## [Your task]
Every line below that includes the word "ennek" needs to be copied.

## [Data in this exercise]

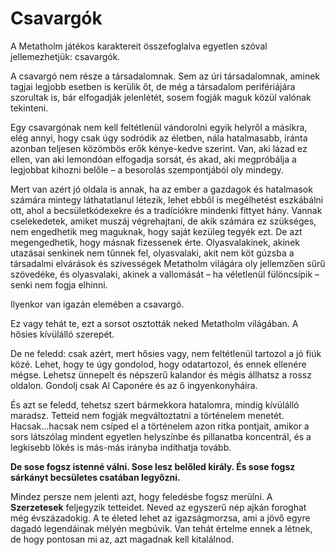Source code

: # Csavargók

A Metatholm játékos karaktereit összefoglalva egyetlen szóval jellemezhetjük: csavargók.

A csavargó nem része a társadalomnak. Sem az úri társadalomnak, aminek tagjai legjobb esetben is kerülik őt, de még a társadalom perifériájára szorultak is, bár elfogadják jelenlétét, sosem fogják maguk közül valónak tekinteni.

Egy csavargónak nem kell feltétlenül vándorolni egyik helyről a másikra, elég annyi, hogy csak úgy sodródik az életben, nála hatalmasabb, iránta azonban teljesen közömbös erők kénye-kedve szerint. Van, aki lázad ez ellen, van aki lemondóan elfogadja sorsát, és akad, aki megpróbálja a legjobbat kihozni belőle – a besorolás szempontjából oly mindegy.

Mert van azért jó oldala is annak, ha az ember a gazdagok és hatalmasok számára mintegy láthatatlanul létezik, lehet ebből is megélhetést eszkábálni ott, ahol a becsületkódexekre és a tradíciókre mindenki fittyet hány. Vannak cselekedetek, amiket muszáj végrehajtani, de akik számára ez szükséges, nem engedhetik meg maguknak, hogy saját kezüleg tegyék ezt. De azt megengedhetik, hogy másnak fizessenek érte. Olyasvalakinek, akinek utazásai senkinek nem tűnnek fel, olyasvalaki, akit nem köt gúzsba a társadalmi elvárások és szívességek Metatholm világára oly jellemzően sűrű szövedéke, és olyasvalaki, akinek a vallomását – ha véletlenül fülöncsípik – senki nem fogja elhinni.

Ilyenkor van igazán elemében a csavargó.

Ez vagy tehát te, ezt a sorsot osztották neked Metatholm világában. A hősies kívülálló szerepét.

De ne feledd: csak azért, mert hősies vagy, nem feltétlenül tartozol a jó fiúk közé. Lehet, hogy te úgy gondolod, hogy odatartozol, és ennek ellenére mégse. Lehetsz ünnepelt és népszerű kalandor és mégis állhatsz a rossz oldalon. Gondolj csak Al Caponére és az ő ingyenkonyháira.

És azt se feledd, tehetsz szert bármekkora hatalomra, mindig kívülálló maradsz. Tetteid nem fogják megváltoztatni a történelem menetét. Hacsak...hacsak nem csíped el a történelem azon ritka pontjait, amikor a sors látszólag mindent egyetlen helyszínbe és pillanatba koncentrál, és a legkisebb lökés is más-más irányba indíthatja tovább.

**De sose fogsz istenné válni. Sose lesz belőled király. És sose fogsz sárkányt becsületes csatában legyőzni.**

Mindez persze nem jelenti azt, hogy feledésbe fogsz merülni. A **Szerzetesek** feljegyzik tetteidet. Neved az egyszerű nép ajkán foroghat még évszázadokig. A te életed lehet az igazságmorzsa, ami a jövő egyre dagadó legendáinak mélyén megbúvik. Van tehát értelme ennek a létnek, de hogy pontosan mi az, azt magadnak kell kitalálnod.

## [Result for this exercise]
De ne feledd: csak azért, mert hősies vagy, nem feltétlenül tartozol a jó fiúk közé. Lehet, hogy te úgy gondolod, hogy odatartozol, és ennek ellenére mégse. Lehetsz ünnepelt és népszerű kalandor és mégis állhatsz a rossz oldalon. Gondolj csak Al Caponére és az ő ingyenkonyháira.
Mindez persze nem jelenti azt, hogy feledésbe fogsz merülni. A **Szerzetesek** feljegyzik tetteidet. Neved az egyszerű nép ajkán foroghat még évszázadokig. A te életed lehet az igazságmorzsa, ami a jövő egyre dagadó legendáinak mélyén megbúvik. Van tehát értelme ennek a létnek, de hogy pontosan mi az, azt magadnak kell kitalálnod.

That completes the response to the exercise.